I woke up this morning to family, friends, and loved ones piling into my Grams’ house. One by one you see family you haven’t seen in years parade into the living room. We all had food to eat and happily played games. About three hours later after, everyone got here, we all washed up. Dressing in our finest black dresses, and/ or suits.
“Everyone ready,” my Grams said loudly so everyone could hear her.
“Yeap,” I said loudly. “The limos are here,” my auntie yelled. Personally I have always hated funerals.
I do not know what I was thinking when I yelled “I don’t wanna go!” Suddenly everybody, and I mean everybody got quiet.
My mom had this sour look on her face and said, “Girl Please.”
After our “little” argument I went to my room and got my iPod and just waited outside in the hot limo. When we finally arrived after that short, weird drive to Whitehaven
I calmly got out of the limo.
I looked to my left and saw my Grams crying before we even got close to the funeral home. Without talking to anyone, I quietly walked to the front pew and sat alone.

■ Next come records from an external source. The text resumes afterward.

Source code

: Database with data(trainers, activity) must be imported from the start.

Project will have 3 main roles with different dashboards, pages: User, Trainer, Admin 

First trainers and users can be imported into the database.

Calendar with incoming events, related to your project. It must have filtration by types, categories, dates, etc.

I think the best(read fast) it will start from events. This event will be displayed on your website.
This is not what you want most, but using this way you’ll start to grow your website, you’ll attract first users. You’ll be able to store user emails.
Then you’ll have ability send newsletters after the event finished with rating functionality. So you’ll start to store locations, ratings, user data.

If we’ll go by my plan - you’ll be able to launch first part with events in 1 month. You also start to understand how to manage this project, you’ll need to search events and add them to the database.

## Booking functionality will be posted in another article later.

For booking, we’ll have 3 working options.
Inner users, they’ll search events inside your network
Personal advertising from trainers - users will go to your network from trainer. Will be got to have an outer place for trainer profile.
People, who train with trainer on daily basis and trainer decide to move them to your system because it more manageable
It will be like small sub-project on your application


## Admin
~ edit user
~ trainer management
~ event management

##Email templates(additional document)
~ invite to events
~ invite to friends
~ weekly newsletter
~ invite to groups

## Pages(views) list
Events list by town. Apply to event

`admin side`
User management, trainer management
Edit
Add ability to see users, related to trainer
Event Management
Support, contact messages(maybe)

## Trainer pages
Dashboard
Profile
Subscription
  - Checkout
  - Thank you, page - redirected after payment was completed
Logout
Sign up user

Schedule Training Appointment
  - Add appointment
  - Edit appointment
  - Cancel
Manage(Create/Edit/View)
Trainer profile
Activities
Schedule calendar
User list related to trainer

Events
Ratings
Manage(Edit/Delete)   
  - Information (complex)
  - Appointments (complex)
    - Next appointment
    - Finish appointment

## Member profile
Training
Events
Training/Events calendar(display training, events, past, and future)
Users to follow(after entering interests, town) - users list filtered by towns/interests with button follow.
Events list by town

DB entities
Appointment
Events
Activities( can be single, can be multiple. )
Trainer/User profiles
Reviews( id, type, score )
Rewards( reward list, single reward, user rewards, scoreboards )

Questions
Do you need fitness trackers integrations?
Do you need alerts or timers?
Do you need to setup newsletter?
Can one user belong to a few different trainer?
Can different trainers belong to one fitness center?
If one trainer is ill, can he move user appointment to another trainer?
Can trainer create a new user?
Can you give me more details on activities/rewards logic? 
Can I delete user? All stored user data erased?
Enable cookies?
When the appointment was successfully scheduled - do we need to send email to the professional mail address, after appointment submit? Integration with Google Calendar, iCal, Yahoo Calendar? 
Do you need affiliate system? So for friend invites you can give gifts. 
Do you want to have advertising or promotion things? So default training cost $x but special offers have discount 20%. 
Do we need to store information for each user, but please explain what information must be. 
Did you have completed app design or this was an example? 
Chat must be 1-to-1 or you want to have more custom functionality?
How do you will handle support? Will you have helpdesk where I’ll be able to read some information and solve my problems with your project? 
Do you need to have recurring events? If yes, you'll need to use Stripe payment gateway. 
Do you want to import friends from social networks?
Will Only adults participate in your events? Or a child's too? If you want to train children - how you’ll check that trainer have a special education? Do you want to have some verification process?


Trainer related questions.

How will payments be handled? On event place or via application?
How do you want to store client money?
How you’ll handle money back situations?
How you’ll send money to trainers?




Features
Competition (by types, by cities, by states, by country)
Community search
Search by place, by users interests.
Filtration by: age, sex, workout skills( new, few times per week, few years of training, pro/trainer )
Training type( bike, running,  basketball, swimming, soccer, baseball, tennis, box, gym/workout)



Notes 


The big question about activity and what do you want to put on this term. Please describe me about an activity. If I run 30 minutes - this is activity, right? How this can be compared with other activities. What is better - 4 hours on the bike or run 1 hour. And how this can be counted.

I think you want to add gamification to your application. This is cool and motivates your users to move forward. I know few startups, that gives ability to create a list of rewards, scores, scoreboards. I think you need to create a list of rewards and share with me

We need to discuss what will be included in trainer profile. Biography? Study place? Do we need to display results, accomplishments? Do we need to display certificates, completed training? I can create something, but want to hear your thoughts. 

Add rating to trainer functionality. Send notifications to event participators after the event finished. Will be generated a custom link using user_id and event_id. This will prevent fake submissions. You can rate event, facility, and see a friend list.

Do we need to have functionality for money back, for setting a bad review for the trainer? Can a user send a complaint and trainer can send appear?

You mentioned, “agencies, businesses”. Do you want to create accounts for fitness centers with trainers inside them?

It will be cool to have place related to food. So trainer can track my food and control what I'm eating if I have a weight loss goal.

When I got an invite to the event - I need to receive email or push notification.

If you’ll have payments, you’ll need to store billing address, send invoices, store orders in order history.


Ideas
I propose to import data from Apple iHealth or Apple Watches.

As everyone settled in their seat the preacher began, “He died not because of stupidity like the other young people around here. He died because he protected his family.”

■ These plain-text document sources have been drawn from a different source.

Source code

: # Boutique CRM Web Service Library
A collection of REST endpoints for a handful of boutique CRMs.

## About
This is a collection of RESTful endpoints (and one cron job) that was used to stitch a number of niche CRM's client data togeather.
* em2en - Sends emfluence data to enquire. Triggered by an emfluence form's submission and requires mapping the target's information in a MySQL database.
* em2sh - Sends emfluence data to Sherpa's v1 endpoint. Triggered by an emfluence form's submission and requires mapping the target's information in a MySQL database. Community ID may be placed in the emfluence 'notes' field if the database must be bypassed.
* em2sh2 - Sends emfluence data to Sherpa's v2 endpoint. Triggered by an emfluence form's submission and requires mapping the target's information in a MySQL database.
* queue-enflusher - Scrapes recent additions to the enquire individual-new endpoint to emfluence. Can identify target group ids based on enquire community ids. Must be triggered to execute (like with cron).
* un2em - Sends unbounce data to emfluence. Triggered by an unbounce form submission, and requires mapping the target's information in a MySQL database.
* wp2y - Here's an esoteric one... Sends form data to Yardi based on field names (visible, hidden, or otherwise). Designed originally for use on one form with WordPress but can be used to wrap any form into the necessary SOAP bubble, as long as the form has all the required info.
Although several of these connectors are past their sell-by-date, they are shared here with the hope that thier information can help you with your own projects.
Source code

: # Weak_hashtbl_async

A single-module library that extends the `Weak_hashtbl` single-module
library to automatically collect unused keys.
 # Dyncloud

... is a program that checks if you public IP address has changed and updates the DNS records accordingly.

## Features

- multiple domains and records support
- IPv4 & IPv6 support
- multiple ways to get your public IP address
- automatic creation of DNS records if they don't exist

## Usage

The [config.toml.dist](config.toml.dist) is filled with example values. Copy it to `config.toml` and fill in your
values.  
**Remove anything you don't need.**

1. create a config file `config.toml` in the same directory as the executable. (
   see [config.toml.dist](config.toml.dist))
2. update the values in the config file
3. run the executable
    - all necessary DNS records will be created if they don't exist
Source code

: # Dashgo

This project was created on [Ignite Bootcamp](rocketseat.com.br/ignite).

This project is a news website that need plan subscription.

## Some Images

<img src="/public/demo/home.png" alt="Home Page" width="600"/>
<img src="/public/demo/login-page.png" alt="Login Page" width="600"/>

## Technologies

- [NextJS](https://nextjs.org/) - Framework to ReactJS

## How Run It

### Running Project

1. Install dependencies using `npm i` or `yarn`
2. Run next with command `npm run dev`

“O god.” I said in my head here she goes…. My grams was crying hysterically. I hate it when she cries because it makes me want to cry. Sniff, as I quickly wipe my tears so my little cousin won’t see me cry, as I carry her to the rest room. I went to go sit back in my seat when I looked around and saw everybody crying. I just went back into the bathroom and waited out the last 10 minutes of the service.

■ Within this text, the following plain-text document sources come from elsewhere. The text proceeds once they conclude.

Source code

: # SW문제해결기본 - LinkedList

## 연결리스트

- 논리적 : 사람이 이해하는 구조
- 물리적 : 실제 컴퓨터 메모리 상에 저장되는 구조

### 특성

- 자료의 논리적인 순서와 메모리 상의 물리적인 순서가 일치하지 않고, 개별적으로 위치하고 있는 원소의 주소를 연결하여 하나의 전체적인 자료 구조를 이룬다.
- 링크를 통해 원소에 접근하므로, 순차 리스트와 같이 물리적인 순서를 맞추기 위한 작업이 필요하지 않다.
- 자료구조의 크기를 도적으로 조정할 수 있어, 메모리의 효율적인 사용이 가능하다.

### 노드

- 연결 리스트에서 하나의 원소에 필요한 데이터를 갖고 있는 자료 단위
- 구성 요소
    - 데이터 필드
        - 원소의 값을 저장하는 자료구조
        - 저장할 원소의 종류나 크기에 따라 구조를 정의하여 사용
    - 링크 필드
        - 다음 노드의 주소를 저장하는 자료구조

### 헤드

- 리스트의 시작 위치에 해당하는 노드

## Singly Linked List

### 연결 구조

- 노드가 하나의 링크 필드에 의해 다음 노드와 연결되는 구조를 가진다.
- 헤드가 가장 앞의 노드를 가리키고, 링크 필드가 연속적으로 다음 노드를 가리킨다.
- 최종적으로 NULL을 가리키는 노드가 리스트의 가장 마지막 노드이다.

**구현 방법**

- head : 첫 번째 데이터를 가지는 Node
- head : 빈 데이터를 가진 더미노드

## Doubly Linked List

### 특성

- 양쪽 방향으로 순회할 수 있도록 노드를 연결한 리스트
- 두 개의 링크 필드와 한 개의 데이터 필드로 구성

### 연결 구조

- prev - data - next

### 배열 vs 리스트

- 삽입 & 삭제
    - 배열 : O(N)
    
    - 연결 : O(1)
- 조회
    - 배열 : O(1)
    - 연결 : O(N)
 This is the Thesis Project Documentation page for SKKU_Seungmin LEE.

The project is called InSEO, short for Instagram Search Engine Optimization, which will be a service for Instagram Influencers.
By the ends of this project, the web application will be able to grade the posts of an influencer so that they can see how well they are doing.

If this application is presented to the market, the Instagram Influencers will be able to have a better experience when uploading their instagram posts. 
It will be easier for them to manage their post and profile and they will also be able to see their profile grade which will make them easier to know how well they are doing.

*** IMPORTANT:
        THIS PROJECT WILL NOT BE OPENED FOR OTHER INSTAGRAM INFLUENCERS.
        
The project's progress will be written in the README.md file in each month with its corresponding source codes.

After the emotional funeral we all went to my Grams’ house for the so called “dinner,” I called it the after party. We ate food, played music, played games…….That’s no dinner.
But when there is a death in the family it is painful to have to go through alone.
No one wants to have to go through it alone. Death is tragic, painful and so emotional. That’s why you have family. You can cry on their shoulder…talk to them, anything.
I think the real reason we always get together is because we have family to heal the hurt for us. I couldn’t imagine going through it all alone. You get together to mourn their death but really you get together to get past the hurt. That’s what family is for. That’s why I believe death brings family together.